50 percent of Boomers owned their own home as 25-to-39-year-olds, compared with 48 percent of Millennials, hardly a difference deserving of headlines or social-media memes.
That's a ridiculously wide age range to use for comparison. And you'd be better off showing the median age of first home purchase or mortgage payoff. A modest increase in income or net worth is meaningless if housing has skyrocketed in comparison.
I mean, you're not wrong, but note that in 2023, Millennials and "25-to-39-year-olds" are one and the same. That is, I agree that this is not the best comparison, but the age range isn't arbitrary.
That's true, but it captures folks across such a wide range of stages of life as to be useless.
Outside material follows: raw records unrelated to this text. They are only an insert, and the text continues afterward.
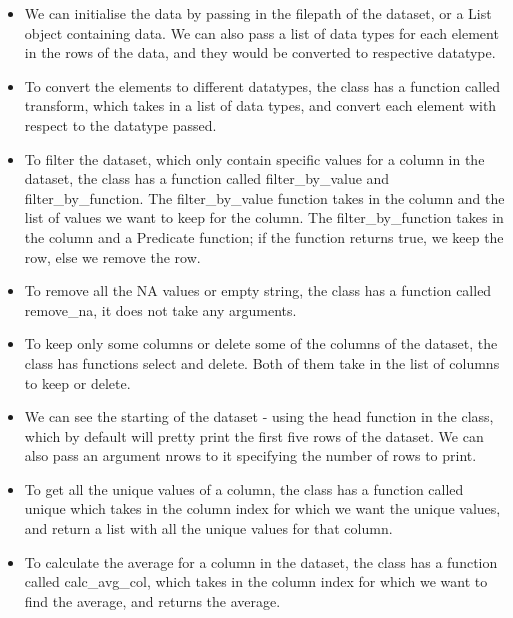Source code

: \documentclass[a4paper, 11pt]{report}
\begin{document}
\begin{itemize}
    \item We can initialise the data by passing in the filepath of the dataset, or a List object containing data. We can also pass a list of data types for each element in the rows of the data, and they would be converted to respective datatype. \\

    \item To convert the elements to different datatypes, the class has a function called transform, which takes in a list of data types, and convert each element with respect to the datatype passed. \\

    \item To filter the dataset, which only contain specific values for a column in the dataset, the class has a function called filter\_by\_value and filter\_by\_function.
    The filter\_by\_value function takes in the column and the list of values we want to keep for the column. The filter\_by\_function takes in the column and a Predicate function; if the function returns true, we keep the row, else we remove the row.

    \item To remove all the NA values or empty string, the class has a function called remove\_na, it does not take any arguments. \\

    \item To keep only some columns or delete some of the columns of the dataset, the class has functions select and delete. Both of them take in the list of columns to keep or delete. \\

    \item We can see the starting of the dataset - using the head function in the class, which by default will pretty print the first five rows of the dataset. We can also pass an argument nrows to it specifying the number of rows to print.\\

    \item To get all the unique values of a column, the class has a function called unique which takes in the column index for which we want the unique values, and return a list with all the unique values for that column.\\

    \item To calculate the average for a column in the dataset, the class has a function called calc\_avg\_col, which takes in the column index for which we want to find the average, and returns the average. \\


\end{itemize}
\end{document}
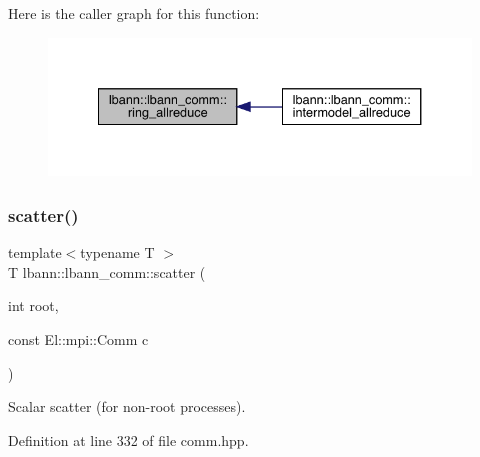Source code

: Here is the caller graph for this function\+:\nopagebreak
\begin{figure}[H]
\begin{center}
\leavevmode
\includegraphics[width=334pt]{classlbann_1_1lbann__comm_a88162511dc2733dccd9c245e6c7ba53b_icgraph}
\end{center}
\end{figure}
\mbox{\label{classlbann_1_1lbann__comm_a74b5c594bfa5aec03af9ad2bd8f5e979}} 
\subsubsection{\texorpdfstring{scatter()}{scatter()}\hspace{0.1cm}{\footnotesize\ttfamily [1/2]}}
{\footnotesize\ttfamily template$<$typename T $>$ \\
T lbann\+::lbann\+\_\+comm\+::scatter (\begin{DoxyParamCaption}\item[{int}]{root,  }\item[{const El\+::mpi\+::\+Comm}]{c }\end{DoxyParamCaption})\hspace{0.3cm}{\ttfamily [inline]}}

Scalar scatter (for non-\/root processes). 

Definition at line 332 of file comm.\+hpp.



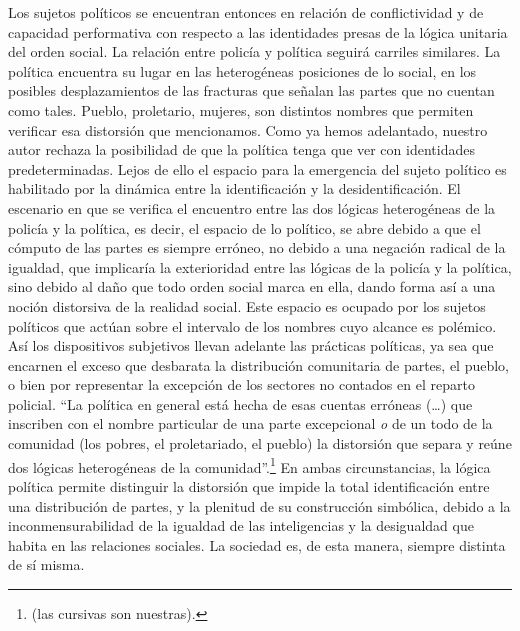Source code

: Los sujetos políticos se encuentran entonces en relación de conflictividad y de capacidad performativa con respecto a las identidades presas de la lógica unitaria del orden social. La relación entre policía y política seguirá carriles similares. La política encuentra su lugar en las heterogéneas posiciones de lo social, en los posibles desplazamientos de las fracturas que señalan las partes que no cuentan como tales. Pueblo, proletario, mujeres, son distintos nombres que permiten verificar esa distorsión que mencionamos. Como ya hemos adelantado, nuestro autor rechaza la posibilidad de que la política tenga que ver con identidades predeterminadas. Lejos de ello el espacio para la emergencia del sujeto político es habilitado por la dinámica entre la identificación y la desidentificación. El escenario en que se verifica el encuentro entre las dos lógicas heterogéneas de la policía y la política, es decir, el espacio de lo político, se abre debido a que el cómputo de las partes es siempre erróneo, no debido a una negación radical de la igualdad, que implicaría la exterioridad entre las lógicas de la policía y la política, sino debido al daño que todo orden social marca en ella, dando forma así a una noción distorsiva de la realidad social. Este espacio es ocupado por los sujetos políticos que actúan sobre el intervalo de los nombres cuyo alcance es polémico. Así los dispositivos subjetivos llevan adelante las prácticas políticas, ya sea que encarnen el exceso que desbarata la distribución comunitaria de partes, el pueblo, o bien por representar la excepción de los sectores no contados en el reparto policial. \enquote{La política en general está hecha de esas cuentas erróneas (\ldots)  que inscriben con el nombre particular de una parte excepcional \emph{o} de un todo de la comunidad (los pobres, el proletariado, el pueblo) la distorsión que separa y reúne dos lógicas heterogéneas de la comunidad}.\footnote{\cite[][56]{@7064-RANCIERE2010} (las cursivas son nuestras).} En ambas circunstancias, la lógica política permite distinguir la distorsión que impide la total identificación entre una distribución de partes, y la plenitud de su construcción simbólica, debido a la inconmensurabilidad de la igualdad de las inteligencias y la desigualdad que habita en las relaciones sociales. La sociedad es, de esta manera, siempre distinta de sí misma.

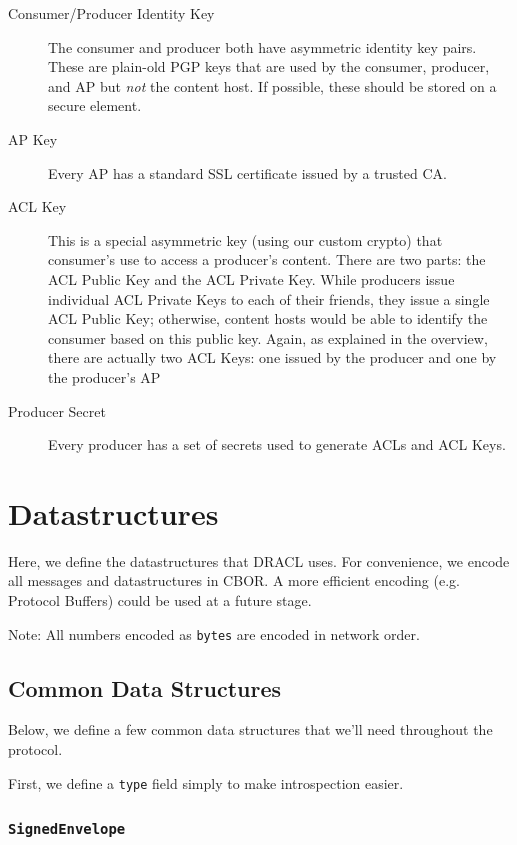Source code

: \documentclass[pdftex,12pt,a4papaer,twoside,notitlepage]{report}
\begin{document}
\begin{description}
\item[Consumer/Producer Identity Key] The consumer and producer both have
  asymmetric identity key pairs. These are plain-old PGP keys that are used by
  the consumer, producer, and AP but \emph{not} the content host. If possible,
  these should be stored on a secure element.
\item[AP Key] Every AP has a standard SSL certificate issued by a trusted CA.
\item[ACL Key] This is a special asymmetric key (using our custom crypto) that
  consumer's use to access a producer's content. There are two parts: the ACL
  Public Key and the ACL Private Key. While producers issue individual ACL
  Private Keys to each of their friends, they issue a single ACL Public Key;
  otherwise, content hosts would be able to identify the consumer based on this
  public key. Again, as explained in the overview, there are actually two ACL
  Keys: one issued by the producer and one by the producer's AP
\item[Producer Secret] Every producer has a set of secrets used to generate ACLs
  and ACL Keys.
\end{description}

\section{Datastructures}

Here, we define the datastructures that DRACL uses. For convenience, we encode
all messages and datastructures in CBOR. A more efficient encoding (e.g.
Protocol Buffers) could be used at a future stage.

Note: All numbers encoded as \texttt{bytes} are encoded in network order.

\subsection{Common Data Structures}

Below, we define a few common data structures that we'll need throughout the
protocol.

First, we define a \texttt{type} field simply to make introspection easier.

\subsubsection{\texttt{SignedEnvelope}}
\end{document}
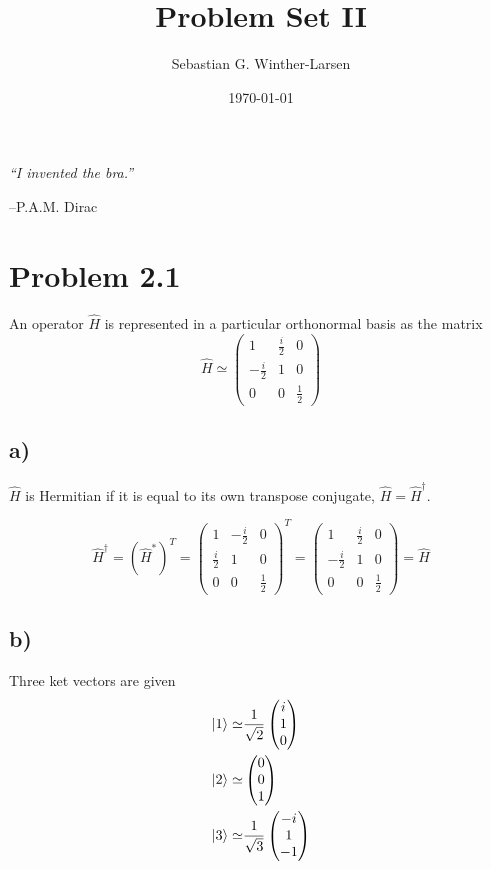 \documentclass{article}
\title{Problem Set II \\
  \hrulefill\fbox{\small{FYS3110}}\hrulefill}
\author{Sebastian G. Winther-Larsen}
\date{\today}
\newcommand*\colvec[3][]{
    \begin{pmatrix}\ifx\relax#1\relax\else#1\\\fi#2\\#3\end{pmatrix}
}
\begin{document}
\maketitle

\epigraph{\centering \large{\emph{``I invented the bra.''}}}{--P.A.M. Dirac}


\section*{Problem 2.1}

An operator $\hat{H}$ is represented in a particular orthonormal basis
as the matrix
\begin{equation}
\hat{H}\simeq
\begin{pmatrix}
1 & \frac{i}{2} & 0 \\
-\frac{i}{2} & 1 & 0 \\
0 & 0 & \frac{1}{2}
\end{pmatrix}
\end{equation}

\subsection*{a)}

$\hat{H}$ is Hermitian if it is equal to its own transpose conjugate,
$\hat{H}=\hat{H}^{\dagger}$.

\begin{equation}
\hat{H}^{\dagger}=(\hat{H}^*)^T=
\begin{pmatrix}
1 & -\frac{i}{2} & 0 \\
\frac{i}{2} & 1 & 0 \\
0 & 0 & \frac{1}{2}
\end{pmatrix}^T=
\begin{pmatrix}
1 & \frac{i}{2} & 0 \\
-\frac{i}{2} & 1 & 0 \\
0 & 0 & \frac{1}{2}
\end{pmatrix}=
\hat{H}
\end{equation}

\subsection*{b)}

Three ket vectors are given 
\begin{align}
\ket{1} \simeq& \frac{1}{\sqrt{2}}\colvec[i]{1}{0}  \label{ket1}\\
\ket{2} \simeq& \colvec[0]{0}{1} \label{ket2}\\
\ket{3} \simeq& \frac{1}{\sqrt{3}}\colvec[-i]{1}{-1} \label{ket3}
\end{align}
\end{document}
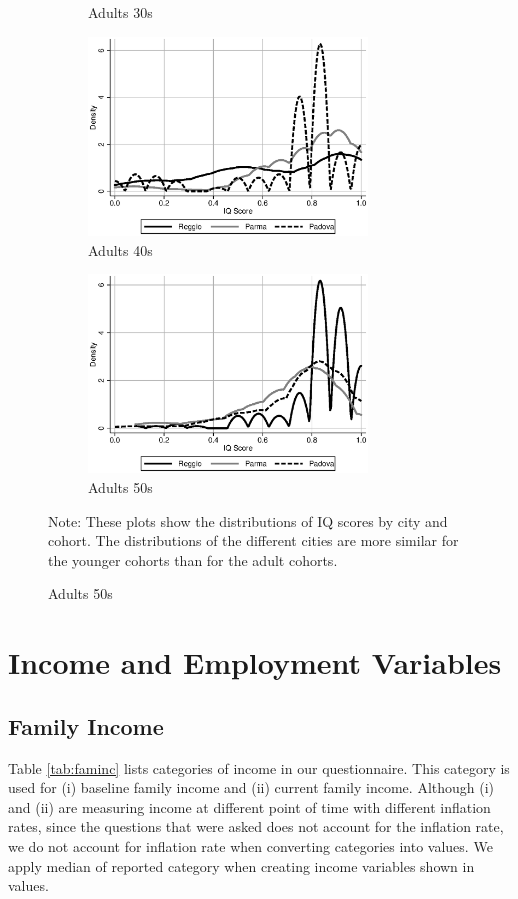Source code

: \begin{figure}[H]
\begin{center}
\begin{subfigure}{.5\textwidth}
		\caption{Adults 30s}
	\end{subfigure}
	\begin{subfigure}{.5\textwidth}
		\centering
		\includegraphics[width=20em]{../../../../Output/IQ_score_5}
		\caption{Adults 40s}
	\end{subfigure}%
	\begin{subfigure}{.5\textwidth}
		\centering
		\includegraphics[width=20em]{../../../../Output/IQ_score_6}
		\caption{Adults 50s}
	\end{subfigure}
\end{center}
\raggedright \footnotesize
Note: These plots show the distributions of IQ scores by city and cohort. The distributions of the different cities are more similar for the younger cohorts than for the adult cohorts. 
\end{figure}


\section{Income and Employment Variables}
\label{sec:income}
\subsection{Family Income}

Table \ref{tab:faminc} lists categories of income in our questionnaire. This category is used for (i) baseline family income and (ii) current family income. Although (i) and (ii) are measuring income at different point of time with different inflation rates, since the questions that were asked does not account for the inflation rate, we do not account for inflation rate when converting categories into values. We apply median of reported category when creating income variables shown in values. 


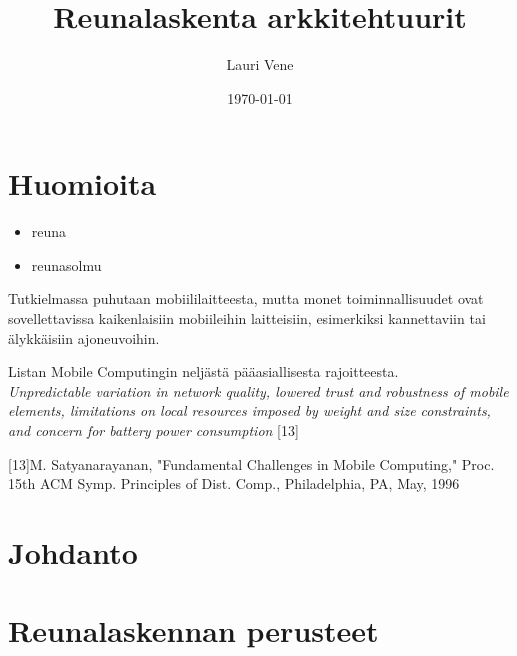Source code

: \documentclass[finnish]{tktltiki2}
\title{Reunalaskenta arkkitehtuurit}
\author{Lauri Vene}
\date{\today}
\theoremstyle{definition}
\theoremstyle{remark}
\begin{document}

\frontmatter      %

\maketitle        %
\makeabstract     %

\tableofcontents  %


\mainmatter       %


\section{Huomioita}
\begin{itemize}
\item reuna
\item reunasolmu
\end{itemize}

Tutkielmassa puhutaan mobiililaitteesta, mutta monet toiminnallisuudet ovat sovellettavissa kaikenlaisiin mobiileihin laitteisiin, esimerkiksi kannettaviin tai älykkäisiin ajoneuvoihin. 

Listan Mobile Computingin neljästä pääasiallisesta rajoitteesta.\\
\textit{Unpredictable variation in network quality, lowered trust and robustness of
mobile elements, limitations on local resources imposed by
weight and size constraints, and concern for battery power
consumption} [13]

[13]M. Satyanarayanan, "Fundamental Challenges in Mobile Computing," Proc.
15th ACM Symp. Principles of Dist. Comp., Philadelphia, PA, May, 1996



\section{Johdanto}


\section{Reunalaskennan perusteet}
\end{document}
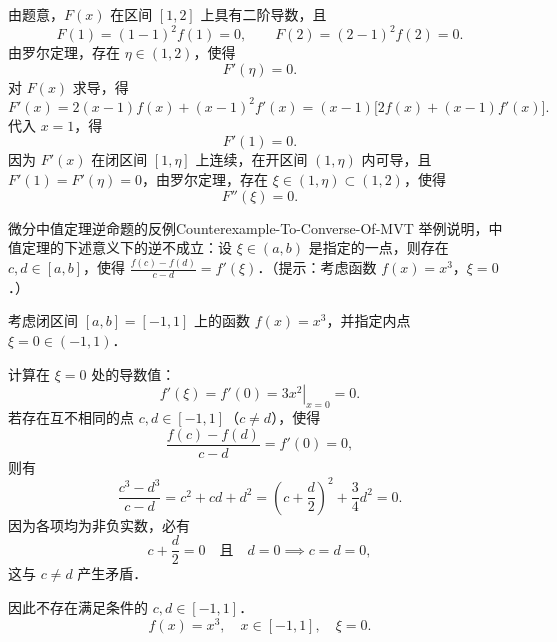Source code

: \begin{myproof}
    由题意，$F(x)$ 在区间 $[1, 2]$ 上具有二阶导数，且
    \begin{equation}
        F(1) = (1-1)^2 f(1) = 0, \qquad F(2) = (2-1)^2 f(2) = 0.
    \end{equation}
    由罗尔定理，存在 $\eta \in (1, 2)$，使得
    \begin{equation}
        F'(\eta) = 0.
    \end{equation}
    对 $F(x)$ 求导，得
    \begin{equation}
        F'(x) = 2(x-1)f(x) + (x-1)^2 f'(x) = (x-1)\bigl[ 2f(x) + (x-1)f'(x) \bigr].
    \end{equation}
    代入 $x = 1$，得
    \begin{equation}
        F'(1) = 0.
    \end{equation}
    因为 $F'(x)$ 在闭区间 $[1, \eta]$ 上连续，在开区间 $(1, \eta)$ 内可导，且 $F'(1) = F'(\eta) = 0$，由罗尔定理，存在 $\xi \in (1, \eta) \subset (1, 2)$，使得
    \begin{equation}
        F''(\xi) = 0.
    \end{equation}
\end{myproof}

\begin{problem}{微分中值定理逆命题的反例}{Counterexample-To-Converse-Of-MVT}
    举例说明，中值定理的下述意义下的逆不成立：设 $\xi \in (a, b)$ 是指定的一点，则存在 $c, d \in [a, b]$，使得 $\frac{f(c)-f(d)}{c-d} = f'(\xi)$．（提示：考虑函数 $f(x) = x^3$，$\xi = 0$．）
\end{problem}

\begin{solution}
    考虑闭区间 $[a, b] = [-1, 1]$ 上的函数 $f(x) = x^3$，并指定内点 $\xi = 0 \in (-1, 1)$．

    计算在 $\xi = 0$ 处的导数值：
    \begin{equation}
        f'(\xi) = f'(0) = \left. 3x^2 \right|_{x=0} = 0.
    \end{equation}
    若存在互不相同的点 $c, d \in [-1, 1]$（$c \neq d$），使得
    \begin{equation}
        \frac{f(c) - f(d)}{c - d} = f'(0) = 0,
    \end{equation}
    则有
    \begin{equation}
        \frac{c^3 - d^3}{c - d} = c^2 + cd + d^2 = \left( c + \frac{d}{2} \right)^2 + \frac{3}{4}d^2 = 0.
    \end{equation}
    因为各项均为非负实数，必有
    \begin{equation}
        c + \frac{d}{2} = 0 \quad \text{且} \quad d = 0 \implies c = d = 0,
    \end{equation}
    这与 $c \neq d$ 产生矛盾．

    因此不存在满足条件的 $c, d \in [-1, 1]$．
    \begin{equation}
        \boxed{f(x) = x^3, \quad x \in [-1, 1], \quad \xi = 0.}
    \end{equation}
\end{solution}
Breaking it down into two to four buckets would make the point more convincing.
The number is around 32 for boomers, and 34 for millennials.
The age range is very specific, say 95th percentile onwards, else you can just say 18 - 39, but you would find that even more unreasonable, despite it including roughly the same population.
It's not wide. Mortgage payoff is not tracked as much as anyone would like.
> A modest increase in income or net worth is meaningless if housing has skyrocketed in comparison.
If the housing prices are temporarily inflated or stagnate for a few years, then it truly does not matter as much as you would like it to be. No generation is immune to market conditions, nor should be.
That's a ridiculously wide age range to use for comparison. And you'd be better off showing the median age of first home purchase or mortgage payoff. A modest increase in income or net worth is meaningless if housing has skyrocketed in comparison.